That is a very impressive shed you have there, dlh2! I like the way you store your string trimmers. That has given me an idea. Great job. :thumbsup: 

How do you like your Snapper ZTR?


----------



## memmurphy (Sep 18, 2003)

Very nice DL! :thumbsup: 

I like how you have everything neatly arranged inside.

The men's restroom reminds me of a story that I heard. Don't know if it was true or not about a truck driver with a weak bladder. He used a funnel and a garden hose with a hole drilled in the floor board of his truck to help with his problem. I guess if anybody asked about the water dripping underneath you could tell them it was the airconditioner. :lmao: 

Mark


----------



## Ingersoll444 (Sep 17, 2003)

Very nice. Mine pales in comparason.

A little TO neat for me though


----------



## Argee (Sep 17, 2003)

Nice looking shed dlh2...Are those pictures recent? Cuz the weather looks appealing.

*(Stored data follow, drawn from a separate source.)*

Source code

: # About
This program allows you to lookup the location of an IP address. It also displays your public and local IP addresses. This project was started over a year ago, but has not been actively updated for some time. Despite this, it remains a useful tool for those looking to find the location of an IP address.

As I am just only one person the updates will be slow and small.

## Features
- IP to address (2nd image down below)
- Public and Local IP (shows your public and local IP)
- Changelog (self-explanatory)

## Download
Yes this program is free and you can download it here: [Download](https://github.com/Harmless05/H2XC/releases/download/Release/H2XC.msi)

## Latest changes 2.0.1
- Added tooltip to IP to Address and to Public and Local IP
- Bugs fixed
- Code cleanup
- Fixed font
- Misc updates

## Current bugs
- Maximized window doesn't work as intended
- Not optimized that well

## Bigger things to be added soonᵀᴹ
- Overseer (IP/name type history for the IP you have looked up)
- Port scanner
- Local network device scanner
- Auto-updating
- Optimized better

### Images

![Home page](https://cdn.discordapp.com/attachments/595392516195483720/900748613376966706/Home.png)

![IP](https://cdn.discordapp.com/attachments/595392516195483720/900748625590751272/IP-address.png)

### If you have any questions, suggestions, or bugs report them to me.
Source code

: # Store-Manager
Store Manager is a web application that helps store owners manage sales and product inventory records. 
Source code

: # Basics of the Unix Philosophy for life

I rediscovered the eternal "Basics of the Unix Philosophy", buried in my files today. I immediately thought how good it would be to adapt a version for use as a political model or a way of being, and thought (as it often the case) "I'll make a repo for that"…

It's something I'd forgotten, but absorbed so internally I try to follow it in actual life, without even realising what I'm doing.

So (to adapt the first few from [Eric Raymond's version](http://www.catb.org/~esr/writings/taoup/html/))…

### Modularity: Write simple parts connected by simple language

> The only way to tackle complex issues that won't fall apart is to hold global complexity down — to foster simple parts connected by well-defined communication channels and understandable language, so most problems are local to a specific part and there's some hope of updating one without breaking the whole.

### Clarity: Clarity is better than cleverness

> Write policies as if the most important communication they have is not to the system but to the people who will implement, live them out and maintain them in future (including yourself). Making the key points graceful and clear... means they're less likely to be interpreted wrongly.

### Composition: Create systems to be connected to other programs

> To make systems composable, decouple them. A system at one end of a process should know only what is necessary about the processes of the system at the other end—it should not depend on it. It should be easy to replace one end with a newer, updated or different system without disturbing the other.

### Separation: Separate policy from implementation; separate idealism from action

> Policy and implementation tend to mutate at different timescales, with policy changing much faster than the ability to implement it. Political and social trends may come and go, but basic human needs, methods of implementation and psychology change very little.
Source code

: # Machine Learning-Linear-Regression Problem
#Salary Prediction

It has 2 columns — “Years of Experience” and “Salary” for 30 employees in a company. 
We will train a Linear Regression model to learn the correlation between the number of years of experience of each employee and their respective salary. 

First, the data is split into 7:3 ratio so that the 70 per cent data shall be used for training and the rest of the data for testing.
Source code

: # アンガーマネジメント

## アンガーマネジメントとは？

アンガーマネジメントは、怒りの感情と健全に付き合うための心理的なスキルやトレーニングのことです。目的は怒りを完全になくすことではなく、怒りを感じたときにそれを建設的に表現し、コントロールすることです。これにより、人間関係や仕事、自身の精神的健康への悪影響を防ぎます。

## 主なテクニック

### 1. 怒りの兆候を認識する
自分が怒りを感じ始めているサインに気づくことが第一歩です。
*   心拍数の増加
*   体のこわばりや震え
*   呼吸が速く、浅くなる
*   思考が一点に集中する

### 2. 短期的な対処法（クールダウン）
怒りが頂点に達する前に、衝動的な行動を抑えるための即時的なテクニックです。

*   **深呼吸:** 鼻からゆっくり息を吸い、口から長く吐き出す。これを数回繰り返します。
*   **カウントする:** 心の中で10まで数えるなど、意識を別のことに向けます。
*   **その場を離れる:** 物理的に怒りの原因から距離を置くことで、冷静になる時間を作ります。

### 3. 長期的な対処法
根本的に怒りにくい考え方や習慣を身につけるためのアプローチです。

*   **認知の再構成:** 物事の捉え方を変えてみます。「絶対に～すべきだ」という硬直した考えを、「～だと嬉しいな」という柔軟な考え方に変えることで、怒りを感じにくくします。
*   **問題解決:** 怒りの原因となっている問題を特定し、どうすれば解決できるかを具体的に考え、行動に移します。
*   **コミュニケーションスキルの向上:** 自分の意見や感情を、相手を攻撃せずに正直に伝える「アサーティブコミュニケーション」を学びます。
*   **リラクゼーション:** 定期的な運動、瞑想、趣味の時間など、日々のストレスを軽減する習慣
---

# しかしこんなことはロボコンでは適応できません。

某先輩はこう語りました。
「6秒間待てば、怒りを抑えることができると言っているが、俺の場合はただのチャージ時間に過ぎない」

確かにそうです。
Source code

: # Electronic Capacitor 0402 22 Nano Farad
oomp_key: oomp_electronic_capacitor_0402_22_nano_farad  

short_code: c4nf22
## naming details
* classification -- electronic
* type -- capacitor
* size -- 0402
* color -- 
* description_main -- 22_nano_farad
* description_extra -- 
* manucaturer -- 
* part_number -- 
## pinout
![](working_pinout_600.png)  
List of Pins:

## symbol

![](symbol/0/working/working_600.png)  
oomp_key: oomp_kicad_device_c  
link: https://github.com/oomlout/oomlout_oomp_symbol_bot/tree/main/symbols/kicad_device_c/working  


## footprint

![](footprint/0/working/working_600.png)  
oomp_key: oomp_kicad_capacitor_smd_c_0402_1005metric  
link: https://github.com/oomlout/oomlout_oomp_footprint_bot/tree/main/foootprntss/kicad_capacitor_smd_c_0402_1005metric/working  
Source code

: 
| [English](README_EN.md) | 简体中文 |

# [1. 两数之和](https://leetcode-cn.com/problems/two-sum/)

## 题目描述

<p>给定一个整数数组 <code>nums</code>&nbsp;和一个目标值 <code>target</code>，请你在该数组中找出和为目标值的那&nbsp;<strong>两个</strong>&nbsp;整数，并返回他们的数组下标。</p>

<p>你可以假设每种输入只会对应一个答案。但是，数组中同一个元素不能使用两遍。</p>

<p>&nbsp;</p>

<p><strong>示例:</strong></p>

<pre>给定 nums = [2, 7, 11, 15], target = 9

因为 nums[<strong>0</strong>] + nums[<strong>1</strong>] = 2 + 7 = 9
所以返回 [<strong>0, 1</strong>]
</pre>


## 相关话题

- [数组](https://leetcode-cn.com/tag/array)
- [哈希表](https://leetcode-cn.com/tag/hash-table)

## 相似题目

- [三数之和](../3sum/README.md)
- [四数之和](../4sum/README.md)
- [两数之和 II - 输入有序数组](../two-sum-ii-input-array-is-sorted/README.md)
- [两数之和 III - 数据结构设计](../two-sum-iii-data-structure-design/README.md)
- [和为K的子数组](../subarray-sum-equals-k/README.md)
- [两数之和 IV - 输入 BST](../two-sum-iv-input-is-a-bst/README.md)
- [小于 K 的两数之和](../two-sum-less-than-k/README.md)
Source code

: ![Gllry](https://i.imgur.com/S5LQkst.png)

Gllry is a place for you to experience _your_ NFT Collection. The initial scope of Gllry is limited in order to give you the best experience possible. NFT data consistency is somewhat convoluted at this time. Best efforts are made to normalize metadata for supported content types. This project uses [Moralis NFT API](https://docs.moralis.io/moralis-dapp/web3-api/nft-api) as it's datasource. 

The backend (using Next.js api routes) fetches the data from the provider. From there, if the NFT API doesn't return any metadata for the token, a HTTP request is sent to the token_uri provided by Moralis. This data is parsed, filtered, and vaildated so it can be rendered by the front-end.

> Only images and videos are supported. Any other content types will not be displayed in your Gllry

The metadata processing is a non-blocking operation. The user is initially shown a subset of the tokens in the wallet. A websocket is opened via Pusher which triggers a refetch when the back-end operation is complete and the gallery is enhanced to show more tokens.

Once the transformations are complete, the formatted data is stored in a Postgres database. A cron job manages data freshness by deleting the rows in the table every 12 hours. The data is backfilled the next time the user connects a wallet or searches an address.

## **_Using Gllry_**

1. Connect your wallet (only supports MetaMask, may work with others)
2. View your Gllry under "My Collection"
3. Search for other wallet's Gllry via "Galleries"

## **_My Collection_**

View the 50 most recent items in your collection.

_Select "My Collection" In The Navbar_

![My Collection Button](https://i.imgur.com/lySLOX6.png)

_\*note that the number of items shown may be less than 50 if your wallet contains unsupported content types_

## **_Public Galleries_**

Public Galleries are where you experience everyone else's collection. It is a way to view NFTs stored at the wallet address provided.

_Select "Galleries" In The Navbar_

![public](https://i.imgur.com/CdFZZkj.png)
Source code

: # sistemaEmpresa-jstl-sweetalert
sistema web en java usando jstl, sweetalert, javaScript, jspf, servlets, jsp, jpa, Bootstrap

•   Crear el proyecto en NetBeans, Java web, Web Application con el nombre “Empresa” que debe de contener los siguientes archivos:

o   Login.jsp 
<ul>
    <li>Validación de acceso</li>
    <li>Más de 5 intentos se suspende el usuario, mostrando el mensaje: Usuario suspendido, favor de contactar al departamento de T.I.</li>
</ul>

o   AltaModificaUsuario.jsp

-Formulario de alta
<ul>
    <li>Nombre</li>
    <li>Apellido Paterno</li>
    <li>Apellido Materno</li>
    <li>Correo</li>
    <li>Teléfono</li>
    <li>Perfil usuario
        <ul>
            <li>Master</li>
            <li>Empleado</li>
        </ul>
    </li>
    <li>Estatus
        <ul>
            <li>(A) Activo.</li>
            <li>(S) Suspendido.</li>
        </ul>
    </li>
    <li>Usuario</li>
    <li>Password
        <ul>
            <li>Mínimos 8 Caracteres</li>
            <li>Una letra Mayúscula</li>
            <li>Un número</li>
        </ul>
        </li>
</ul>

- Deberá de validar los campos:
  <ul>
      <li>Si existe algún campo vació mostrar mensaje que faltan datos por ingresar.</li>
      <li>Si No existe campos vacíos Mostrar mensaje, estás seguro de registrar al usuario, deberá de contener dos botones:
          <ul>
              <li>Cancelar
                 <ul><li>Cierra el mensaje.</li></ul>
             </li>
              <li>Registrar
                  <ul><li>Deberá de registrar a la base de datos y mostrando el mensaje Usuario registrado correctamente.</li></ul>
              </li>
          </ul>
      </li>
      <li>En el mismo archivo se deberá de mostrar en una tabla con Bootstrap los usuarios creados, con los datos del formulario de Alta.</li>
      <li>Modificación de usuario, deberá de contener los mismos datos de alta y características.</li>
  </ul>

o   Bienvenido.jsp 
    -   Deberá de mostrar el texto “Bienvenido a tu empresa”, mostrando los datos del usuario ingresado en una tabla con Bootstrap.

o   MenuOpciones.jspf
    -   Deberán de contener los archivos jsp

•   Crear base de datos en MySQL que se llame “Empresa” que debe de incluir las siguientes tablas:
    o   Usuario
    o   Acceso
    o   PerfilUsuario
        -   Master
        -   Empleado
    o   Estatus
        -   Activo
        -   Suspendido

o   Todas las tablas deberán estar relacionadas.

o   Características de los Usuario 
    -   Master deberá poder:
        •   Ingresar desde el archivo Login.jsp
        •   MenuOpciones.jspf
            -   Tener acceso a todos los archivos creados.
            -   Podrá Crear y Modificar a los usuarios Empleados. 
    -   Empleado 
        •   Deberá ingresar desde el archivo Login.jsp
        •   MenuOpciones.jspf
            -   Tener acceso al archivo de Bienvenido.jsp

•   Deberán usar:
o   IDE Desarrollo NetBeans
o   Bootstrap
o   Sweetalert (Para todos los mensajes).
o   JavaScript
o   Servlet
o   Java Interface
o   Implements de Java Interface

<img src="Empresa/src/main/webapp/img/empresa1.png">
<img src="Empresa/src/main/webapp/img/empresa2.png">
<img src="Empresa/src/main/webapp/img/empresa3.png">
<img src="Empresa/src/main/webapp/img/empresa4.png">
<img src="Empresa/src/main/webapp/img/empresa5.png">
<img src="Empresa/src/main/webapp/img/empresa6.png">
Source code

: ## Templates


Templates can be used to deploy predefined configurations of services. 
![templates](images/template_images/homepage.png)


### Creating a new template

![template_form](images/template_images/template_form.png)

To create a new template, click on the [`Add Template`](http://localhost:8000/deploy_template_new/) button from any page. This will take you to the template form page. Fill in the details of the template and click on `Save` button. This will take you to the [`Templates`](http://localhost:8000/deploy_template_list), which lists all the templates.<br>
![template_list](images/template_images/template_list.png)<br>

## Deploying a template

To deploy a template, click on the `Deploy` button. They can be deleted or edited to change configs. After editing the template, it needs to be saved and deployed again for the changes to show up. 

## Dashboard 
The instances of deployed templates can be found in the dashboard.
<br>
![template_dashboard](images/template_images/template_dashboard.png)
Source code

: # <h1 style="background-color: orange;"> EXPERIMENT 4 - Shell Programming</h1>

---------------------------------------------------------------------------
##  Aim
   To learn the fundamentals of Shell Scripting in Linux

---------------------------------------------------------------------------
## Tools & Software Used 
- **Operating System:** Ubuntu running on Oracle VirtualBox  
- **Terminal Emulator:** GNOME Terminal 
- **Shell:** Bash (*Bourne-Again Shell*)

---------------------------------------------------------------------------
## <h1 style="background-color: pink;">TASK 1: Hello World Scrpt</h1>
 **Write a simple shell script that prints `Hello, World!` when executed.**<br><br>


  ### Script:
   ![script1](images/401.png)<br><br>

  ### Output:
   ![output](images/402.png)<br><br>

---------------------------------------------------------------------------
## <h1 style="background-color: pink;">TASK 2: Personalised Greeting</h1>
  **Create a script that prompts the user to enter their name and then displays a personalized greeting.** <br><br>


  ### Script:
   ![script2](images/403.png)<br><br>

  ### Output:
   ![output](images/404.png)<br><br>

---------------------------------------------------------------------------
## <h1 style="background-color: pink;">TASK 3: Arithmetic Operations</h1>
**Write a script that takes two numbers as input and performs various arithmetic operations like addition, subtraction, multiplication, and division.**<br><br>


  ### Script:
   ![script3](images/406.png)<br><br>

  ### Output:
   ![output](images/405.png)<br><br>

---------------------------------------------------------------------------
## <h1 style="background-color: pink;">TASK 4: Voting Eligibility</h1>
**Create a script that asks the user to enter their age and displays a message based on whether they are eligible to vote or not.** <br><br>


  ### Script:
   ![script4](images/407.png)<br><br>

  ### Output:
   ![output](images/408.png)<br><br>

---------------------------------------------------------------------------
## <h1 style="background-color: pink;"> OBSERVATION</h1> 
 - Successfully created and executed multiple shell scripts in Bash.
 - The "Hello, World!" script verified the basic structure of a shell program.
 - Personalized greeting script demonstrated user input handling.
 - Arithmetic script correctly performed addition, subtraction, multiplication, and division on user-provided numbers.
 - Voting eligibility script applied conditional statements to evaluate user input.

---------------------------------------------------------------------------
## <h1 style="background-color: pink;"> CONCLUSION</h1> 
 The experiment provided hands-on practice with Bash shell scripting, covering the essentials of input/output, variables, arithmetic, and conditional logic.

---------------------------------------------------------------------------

I like your outside shower concept. Definetly a regional thing . Where are you located?


----------



## guest (Sep 16, 2003)

nice shed..
i really like the bathroom....


----------



## dlh2 (Dec 6, 2003)

Thanks everyone. When I organized the shed I tried to get as much as possible up off the floor so I could clean it out with the leaf blower. I'm in NW Florida and those pictures were made earlier this past summer before Hurricane Ivan hit us. What a mess....big trees down everywhere. I was very blessed in that nothing hit the house or shop. The Snapper ZTR and the Sthil chainsaw sure got a workout! Anybody that thinks a ZTR is only good for mowing is saddly mistaken..that thing got used like a tractor...dragging big sections of pine tree trunks, pulling a cart loaded with logs, limbs and other debrie, yanking ortamental trees back upright and pulling up small stumps. I can highly recommend the Dremell chain saw sharpening attachment also.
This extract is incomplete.